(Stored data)
* * * *
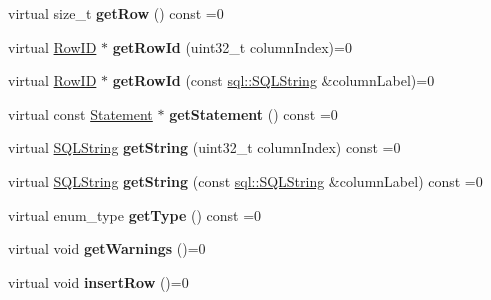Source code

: \begin{DoxyCompactItemize}
\item 
\hypertarget{classsql_1_1_result_set_aab3bf09cb47bac7e190e2f8ce2f8957f}{}\label{classsql_1_1_result_set_aab3bf09cb47bac7e190e2f8ce2f8957f} 
virtual size\+\_\+t {\bfseries get\+Row} () const =0
\item 
\hypertarget{classsql_1_1_result_set_afbe3ef109a7ff79821bc226eba506cfe}{}\label{classsql_1_1_result_set_afbe3ef109a7ff79821bc226eba506cfe} 
virtual \hyperlink{classsql_1_1_row_i_d}{Row\+ID} $\ast$ {\bfseries get\+Row\+Id} (uint32\+\_\+t column\+Index)=0
\item 
\hypertarget{classsql_1_1_result_set_aad1f9383386630435e0c1fc9812b1d9c}{}\label{classsql_1_1_result_set_aad1f9383386630435e0c1fc9812b1d9c} 
virtual \hyperlink{classsql_1_1_row_i_d}{Row\+ID} $\ast$ {\bfseries get\+Row\+Id} (const \hyperlink{classsql_1_1_s_q_l_string}{sql\+::\+S\+Q\+L\+String} \&column\+Label)=0
\item 
\hypertarget{classsql_1_1_result_set_a78393bf300a65504bd0dfd5c0875daa8}{}\label{classsql_1_1_result_set_a78393bf300a65504bd0dfd5c0875daa8} 
virtual const \hyperlink{classsql_1_1_statement}{Statement} $\ast$ {\bfseries get\+Statement} () const =0
\item 
\hypertarget{classsql_1_1_result_set_a7c3cf1845e0188c7188393b39e804c5f}{}\label{classsql_1_1_result_set_a7c3cf1845e0188c7188393b39e804c5f} 
virtual \hyperlink{classsql_1_1_s_q_l_string}{S\+Q\+L\+String} {\bfseries get\+String} (uint32\+\_\+t column\+Index) const =0
\item 
\hypertarget{classsql_1_1_result_set_a77fd2cc81545b3e6c65abb1747a0cbe7}{}\label{classsql_1_1_result_set_a77fd2cc81545b3e6c65abb1747a0cbe7} 
virtual \hyperlink{classsql_1_1_s_q_l_string}{S\+Q\+L\+String} {\bfseries get\+String} (const \hyperlink{classsql_1_1_s_q_l_string}{sql\+::\+S\+Q\+L\+String} \&column\+Label) const =0
\item 
\hypertarget{classsql_1_1_result_set_a66f7244d850c7aa65c657d7739027980}{}\label{classsql_1_1_result_set_a66f7244d850c7aa65c657d7739027980} 
virtual enum\+\_\+type {\bfseries get\+Type} () const =0
\item 
\hypertarget{classsql_1_1_result_set_a84b8246c1c38cb6394ef9a45837036d4}{}\label{classsql_1_1_result_set_a84b8246c1c38cb6394ef9a45837036d4} 
virtual void {\bfseries get\+Warnings} ()=0
\item 
\hypertarget{classsql_1_1_result_set_ab352d633c1ec1c4c5a5531274160ae36}{}\label{classsql_1_1_result_set_ab352d633c1ec1c4c5a5531274160ae36} 
virtual void {\bfseries insert\+Row} ()=0
\item 

\end{DoxyCompactItemize}
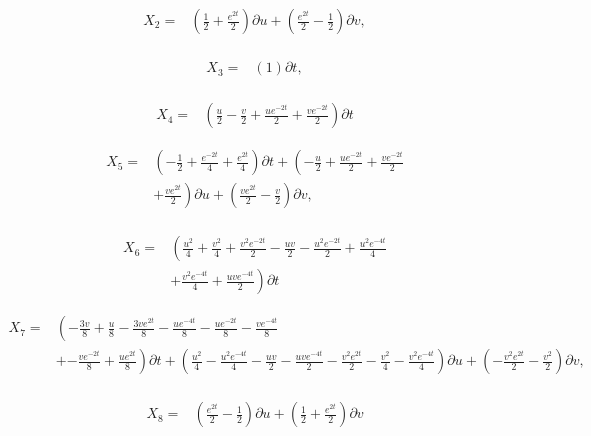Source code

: \begin{align*}
X_{2}=&\left(\frac{1}{2}+\frac{e^{2 t}}{2} \right)\partial u+\left(\frac{e^{2 t}}{2} - \frac{1}{2} \right)\partial v,\\
\end{align*}

\begin{align*}
X_{3}=&\left(1 \right)\partial t,\\
\end{align*}

\begin{align*}
X_{4}=&\left(\frac{u}{2}- \frac{v}{2}+\frac{u e^{- 2 t}}{2}+\frac{v e^{- 2 t}}{2} \right)\partial t
\end{align*}

\begin{align*}
X_{5}=&\left(- \frac{1}{2}+\frac{e^{- 2 t}}{4}+\frac{e^{2 t}}{4} \right)\partial t+\left(- \frac{u}{2}+\frac{u e^{- 2 t}}{2}+\frac{v e^{- 2 t}}{2}\right.\\
&+\left.\frac{v e^{2 t}}{2} \right)\partial u+\left(\frac{v e^{2 t}}{2} - \frac{v}{2} \right)\partial v,\\
\end{align*}

\begin{align*}
X_{6}=&\left(\frac{u^{2}}{4}+\frac{v^{2}}{4}+\frac{v^{2} e^{- 2 t}}{2}- \frac{u v}{2}- \frac{u^{2} e^{- 2 t}}{2}+\frac{u^{2} e^{- 4 t}}{4}\right.\\
&+\left.\frac{v^{2} e^{- 4 t}}{4}+\frac{u v e^{- 4 t}}{2} \right)\partial t
\end{align*}

\begin{align*}
X_{7}=&\left(- \frac{3 v}{8}+\frac{u}{8}- \frac{3 v e^{2 t}}{8}- \frac{u e^{- 4 t}}{8}- \frac{u e^{- 2 t}}{8}- \frac{v e^{- 4 t}}{8}\right.\\
&+\left.- \frac{v e^{- 2 t}}{8}+\frac{u e^{2 t}}{8} \right)\partial t+\left(\frac{u^{2}}{4} - \frac{u^{2} e^{- 4 t}}{4} - \frac{u v}{2} - \frac{u v e^{- 4 t}}{2} - \frac{v^{2} e^{2 t}}{2} - \frac{v^{2}}{4} - \frac{v^{2} e^{- 4 t}}{4} \right)\partial u+\left(- \frac{v^{2} e^{2 t}}{2} - \frac{v^{2}}{2} \right)\partial v,\\
\end{align*}

\begin{align*}
X_{8}=&\left(\frac{e^{2 t}}{2} - \frac{1}{2} \right)\partial u+\left(\frac{1}{2}+\frac{e^{2 t}}{2} \right)\partial v
\end{align*}

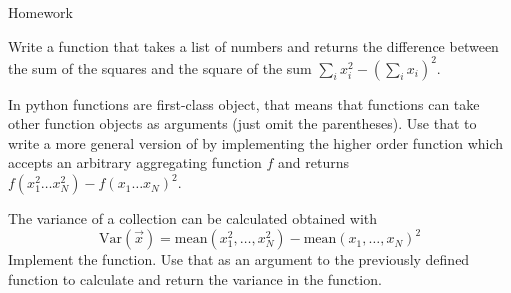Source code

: \documentclass[a4paper, draft=False]{scrartcl}
\begin{document}
\begin{exam}[Homework]{Homework}
\begin{problem*}[\auto]
        \begin{parts}
        \item{} Write a function  that takes a list
          of numbers and returns the difference between the sum of the squares and
          the square of the sum $\sum_i x_i^2 - \left(\sum_i x_i\right)^2$.
        \item{} In python functions are first-class object, that means
          that functions can take other function objects as arguments (just omit
          the parentheses). Use that to write a more general version of
           by implementing the higher order function
           which accepts an arbitrary aggregating
          function $f$ and returns $f(x_1^2\ldots x_N^2) - f(x_1\ldots x_N)^2$.
        \item{} The variance of a collection can be calculated obtained with
          \begin{equation*}
            \mathrm{Var}(\vec{x}) = \mathrm{mean}(x_1^2, \ldots, x_N^2) -
            \mathrm{mean}(x_1, \ldots,  x_N)^2
          \end{equation*}
          Implement the  function. Use that as an argument to the previously defined
           function to calculate and return the variance
          in the  function.
        \end{parts}
      \end{problem*}


    \end{exam}

  
\end{document}
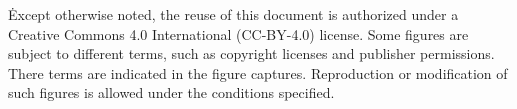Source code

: \usepackage[type={CC}, modifier={by}, version={4.0}]{doclicense-di}

{%
  \copyrighttext%
  {\copyrightstring\. Except otherwise noted, the reuse of this
    document is authorized under a Creative Commons 4.0 International
  (CC-BY-4.0) license.}%
  {%
    \copyrightstring
    \doclicenseThis
    \blockpar
    Some figures are subject to different terms, such as copyright
    licenses and publisher permissions. There terms are indicated in
    the figure captures. Reproduction or modification of such figures
    is allowed under the conditions specified.
  }
}
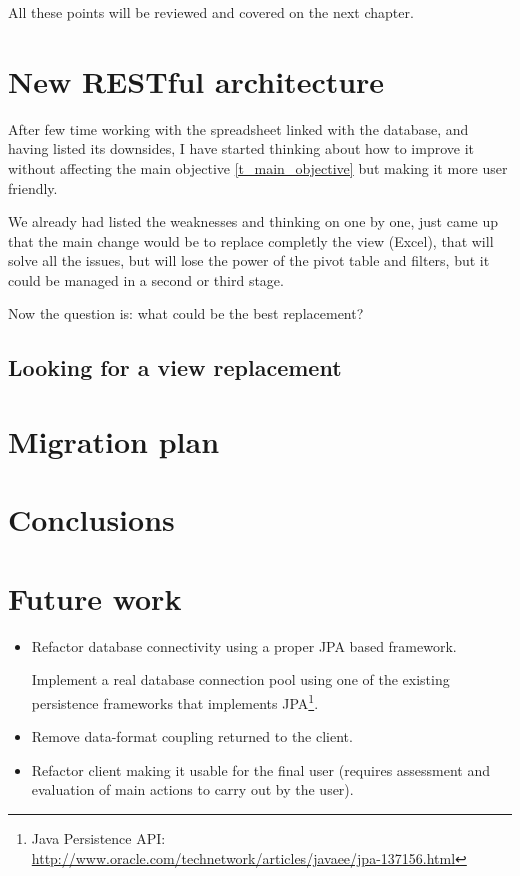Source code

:All these points will be reviewed and covered on the next chapter. 

\chapter{New RESTful architecture}
After few time working with the spreadsheet linked with the database, and having
listed its downsides, I have started thinking about how to improve it without
affecting the main objective \ref{t_main_objective} but making it more
user friendly.

We already had listed the weaknesses and thinking on one by one, just came up
that the main change would be to replace completly the view (Excel), that
will solve all the issues, but will lose the power of the pivot table and
filters, but it could be managed in a second or third stage.

Now the question is: what could be the best replacement?

\section{Looking for a view replacement}


\chapter{Migration plan}

\chapter{Conclusions}

\chapter{Future work}
\begin{itemize}
	\item Refactor database connectivity using a proper JPA based framework.
  
	Implement a real database connection pool using one of the existing persistence
	frameworks that implements JPA\footnote{Java Persistence API:
	\url{http://www.oracle.com/technetwork/articles/javaee/jpa-137156.html}}.
	
	\item Remove data-format coupling returned to the client.
	\item Refactor client making it usable for the final user (requires assessment
	and evaluation of main actions to carry out by the user).
\end{itemize}

%
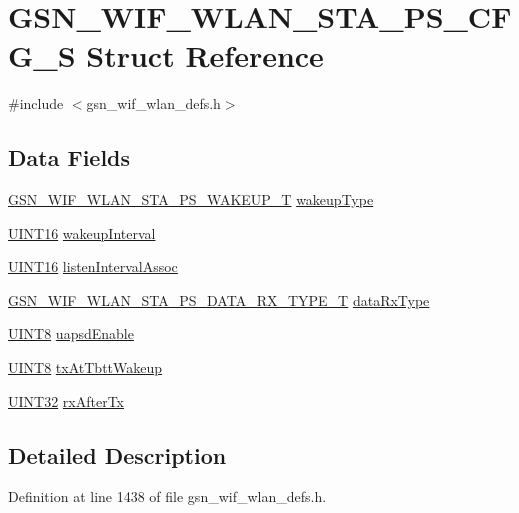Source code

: \hypertarget{a00403}{
\section{GSN\_\-WIF\_\-WLAN\_\-STA\_\-PS\_\-CFG\_\-S Struct Reference}
\label{a00403}
}


{\ttfamily \#include $<$gsn\_\-wif\_\-wlan\_\-defs.h$>$}

\subsection*{Data Fields}
\begin{DoxyCompactItemize}
\item 
\hyperlink{a00677_ga87b10edb516da9c03dd06234ee6d7fd5}{GSN\_\-WIF\_\-WLAN\_\-STA\_\-PS\_\-WAKEUP\_\-T} \hyperlink{a00403_a475515ef82e53f18ec9a6b2acd649d5e}{wakeupType}
\item 
\hyperlink{a00660_ga09f1a1fb2293e33483cc8d44aefb1eb1}{UINT16} \hyperlink{a00403_a56221693a7df4c537eabf8d87ac56502}{wakeupInterval}
\item 
\hyperlink{a00660_ga09f1a1fb2293e33483cc8d44aefb1eb1}{UINT16} \hyperlink{a00403_ad5f4acb306cf6df57772afd185dc743c}{listenIntervalAssoc}
\item 
\hyperlink{a00677_ga7e3a091c3528831ca0870a266e284513}{GSN\_\-WIF\_\-WLAN\_\-STA\_\-PS\_\-DATA\_\-RX\_\-TYPE\_\-T} \hyperlink{a00403_ac49a812d216ba78e6900ff20079ea7fd}{dataRxType}
\item 
\hyperlink{a00660_gab27e9918b538ce9d8ca692479b375b6a}{UINT8} \hyperlink{a00403_a71c457b31793597927c3328c41dcdbf9}{uapsdEnable}
\item 
\hyperlink{a00660_gab27e9918b538ce9d8ca692479b375b6a}{UINT8} \hyperlink{a00403_a19d9a5087e04fd91500bafe808855fb4}{txAtTbttWakeup}
\item 
\hyperlink{a00660_gae1e6edbbc26d6fbc71a90190d0266018}{UINT32} \hyperlink{a00403_a142a0436cbf7469285e1ec2c61cbe402}{rxAfterTx}
\end{DoxyCompactItemize}


\subsection{Detailed Description}


Definition at line 1438 of file gsn\_\-wif\_\-wlan\_\-defs.h.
* * * *
Without the pictures, set down the lines above from the line with "object, that means" up to and including the line with "the figure captures." exactly as they stand.

        \item{} In python functions are first-class object, that means
          that functions can take other function objects as arguments (just omit
          the parentheses). Use that to write a more general version of
           by implementing the higher order function
           which accepts an arbitrary aggregating
          function $f$ and returns $f(x_1^2\ldots x_N^2) - f(x_1\ldots x_N)^2$.
        \item{} The variance of a collection can be calculated obtained with
          \begin{equation*}
            \mathrm{Var}(\vec{x}) = \mathrm{mean}(x_1^2, \ldots, x_N^2) -
            \mathrm{mean}(x_1, \ldots,  x_N)^2
          \end{equation*}
          Implement the  function. Use that as an argument to the previously defined
           function to calculate and return the variance
          in the  function.
        \end{parts}
      \end{problem*}


    \end{exam}

  
\end{document}
Source code

: \usepackage[type={CC}, modifier={by}, version={4.0}]{doclicense-di}

{%
  \copyrighttext%
  {\copyrightstring\. Except otherwise noted, the reuse of this
    document is authorized under a Creative Commons 4.0 International
  (CC-BY-4.0) license.}%
  {%
    \copyrightstring
    \doclicenseThis
    \blockpar
    Some figures are subject to different terms, such as copyright
    licenses and publisher permissions. There terms are indicated in
    the figure captures. Reproduction or modification of such figures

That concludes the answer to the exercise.